Overzicht van rassen en hun seizoen

click fraud protection

Het seizoen van de eekhoorntjesbrood begint in juni

In principe kunt u tussen mei/juni en november verse boletuspaddestoelen verzamelen, mits het weer goed is. Een goed boletusjaar begint met een vochtige lente. Als het echter te droog is, zal het verzamelplezier in de herfst zeer waarschijnlijk vertroebeld zijn. Overigens is het lange seizoen te wijten aan het feit dat er verschillende soorten eekhoorntjesbrood zijn die op verschillende tijdstippen in het bos te vinden zijn.

lees ook

  • Eekhoorntjesbrood wordt blauw - kun je het nog eten?
  • Eekhoorntjesbrood drogen en bewaren
  • Wanneer bloeit de ruime struik?

Zomerboleet luidt het seizoen in

De zogenaamde zomerboleet (Boletus reticulatus) is het begin. Op sommige plaatsen en bij geschikt weer kan hij al in mei worden verzameld op kalkrijke gronden en bij voorkeur in de buurt van beuken of eiken. In tegenstelling tot de sparrenboleet heeft de zomerboleet een doffe, soms fijngeschubde, gescheurde hoedhuid. De stengel, die duidelijk is gemarkeerd met een net, is ook veel donkerder. Het is een van de eerste boletus van het jaar en wordt vaak zwaar geteisterd door maden. Als de herfst zacht en warm is, komt deze soms voor in oktober.

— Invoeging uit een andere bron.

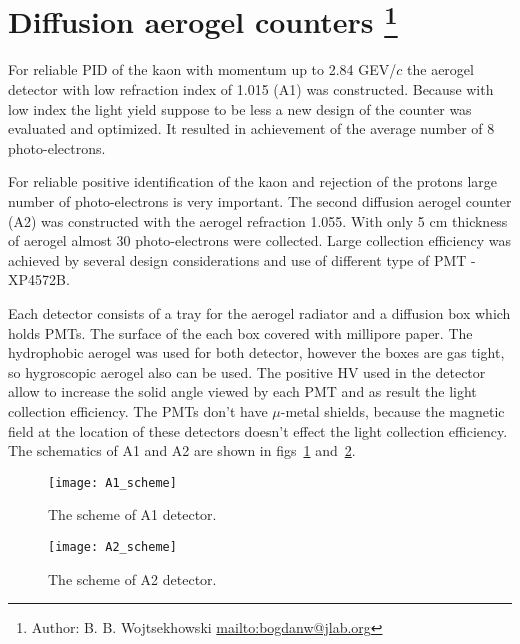 {\section[Diffusion aerogel counters]{Diffusion aerogel counters 
\footnote{Author: B. B. Wojtsekhowski \url{mailto:bogdanw@jlab.org}}
}

For reliable PID of the kaon with momentum up to 2.84 GEV/$c$ 
the aerogel detector with low refraction index of 1.015 (A1) was constructed.
Because with low index the light yield suppose to be less a new design
of the counter was evaluated and optimized. It resulted in
achievement of the average number of 8 photo-electrons. 

For reliable positive identification of the kaon and rejection of the protons 
large number of photo-electrons is very important. The second  diffusion
aerogel counter (A2) was constructed with the aerogel refraction 1.055. 
With only 5 cm thickness of aerogel almost 30 photo-electrons were collected. 
Large collection efficiency was achieved by several design considerations and
use of different type of PMT - XP4572B.

Each detector consists of a tray for the aerogel radiator and a diffusion box
which holds PMTs. The surface of the each box covered with millipore
paper. The hydrophobic aerogel was used for both detector, however the boxes
are gas tight, so hygroscopic aerogel also can be used. The positive HV 
used in the detector allow to increase the solid angle viewed by each PMT
and as result the light collection efficiency. The PMTs don't have
$\mu$-metal shields, because the magnetic field at the location of these
detectors  doesn't effect the light collection efficiency.
The schematics of A1 and A2 are shown in figs~\ref{fig:A1_scheme} 
and~\ref{fig:A2_scheme}.

\begin{figure}[htb]
\begin{center}
  \texttt{[image: A1\_scheme]}
\end{center}
\caption[The scheme of A1 detector] {The scheme of A1 detector.}
\label{fig:A1_scheme}
\end{figure}
%
\begin{figure}[htb]
\begin{center}
  \texttt{[image: A2\_scheme]}
\end{center}
\caption[The scheme of A2 detector] {The scheme of A2 detector.}
\label{fig:A2_scheme}
\end{figure}
%
%
} %

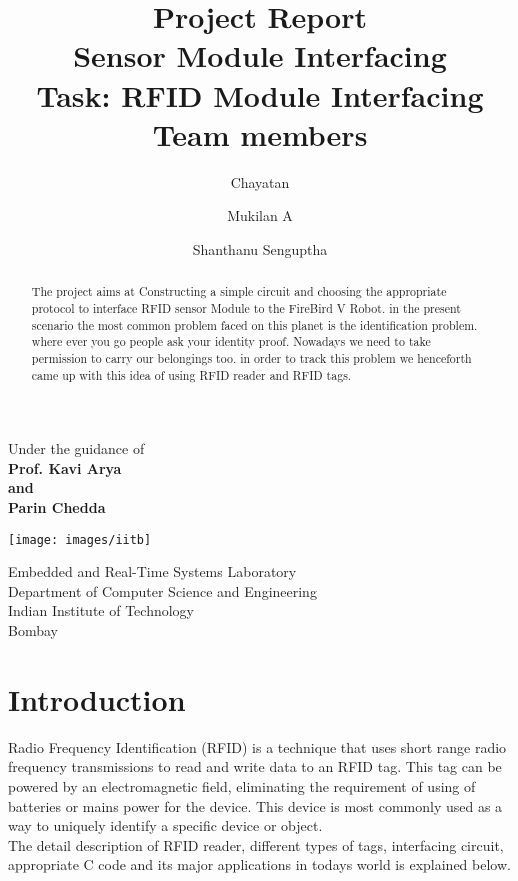 \documentclass[a4paper,11pt]{article}
\title {Project Report \\ Sensor Module Interfacing \\[10pt] Task: RFID Module Interfacing \\[25pt] Team members }
\author {Chayatan \and Mukilan A \and Shanthanu Senguptha}
\begin{document}
\maketitle
\begin{center}
\begin{large}
Under the guidance of\\
\textbf{Prof. Kavi Arya\\and\\Parin Chedda}\\
\end{large}
\end{center}
\begin{center}
\texttt{[image: images/iitb]}
\end{center}
\begin{center}
\begin{large}
Embedded and Real-Time Systems Laboratory \\
Department of Computer Science and Engineering \\
Indian Institute of Technology \\
Bombay \\
\end{large}
\end{center}

\newpage
\tableofcontents
\newpage

\begin{abstract}
The project aims at Constructing a simple circuit and choosing the appropriate protocol to interface RFID sensor Module to the FireBird V Robot. in the present scenario the most common problem faced on this planet is the identification problem. where ever you go people ask your identity proof. Nowadays we need to take permission to carry our belongings too. in order to track this problem we henceforth came up with this idea of using RFID reader and RFID tags. 
\end{abstract}

\section{Introduction}
\begin{Large}
Radio Frequency Identification (RFID) is a technique that uses short range radio frequency transmissions to read and write data to an RFID tag. This tag can be powered by an electromagnetic field, eliminating the requirement of using of batteries or mains power for the device. This device is most commonly used as a way to uniquely identify a specific device or object.
\\
The detail description of RFID reader, different types of tags, interfacing circuit, appropriate C code and its major applications in todays world is explained below.
\end{Large}
\end{document}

Sparren en Boletus volgen vanaf juli

Vanaf juli en, afhankelijk van het weer, tot november, kun je eindelijk op zoek gaan naar de veel bekendere sparrenboleet (Boletus edulis). Zeer jonge exemplaren - die in technische termen ook wel embryo's worden genoemd - worden vaak met hun stengels diep in de grond verzonken, zodat alleen de witte of bruinachtige hoed uitsteekt. Volwassen exemplaren herken je aan hun gele tot olijfgroene buismonden en de langwerpige stengel. In de buurt van dennen vind je de zeldzame dennenboleet (Boletus pinophilus) met een roodbruine hoed en stengel. De eveneens eetbare zwarte boletus (Boletus aereus) heeft daarentegen een opvallend donkere, zwartachtige hoed.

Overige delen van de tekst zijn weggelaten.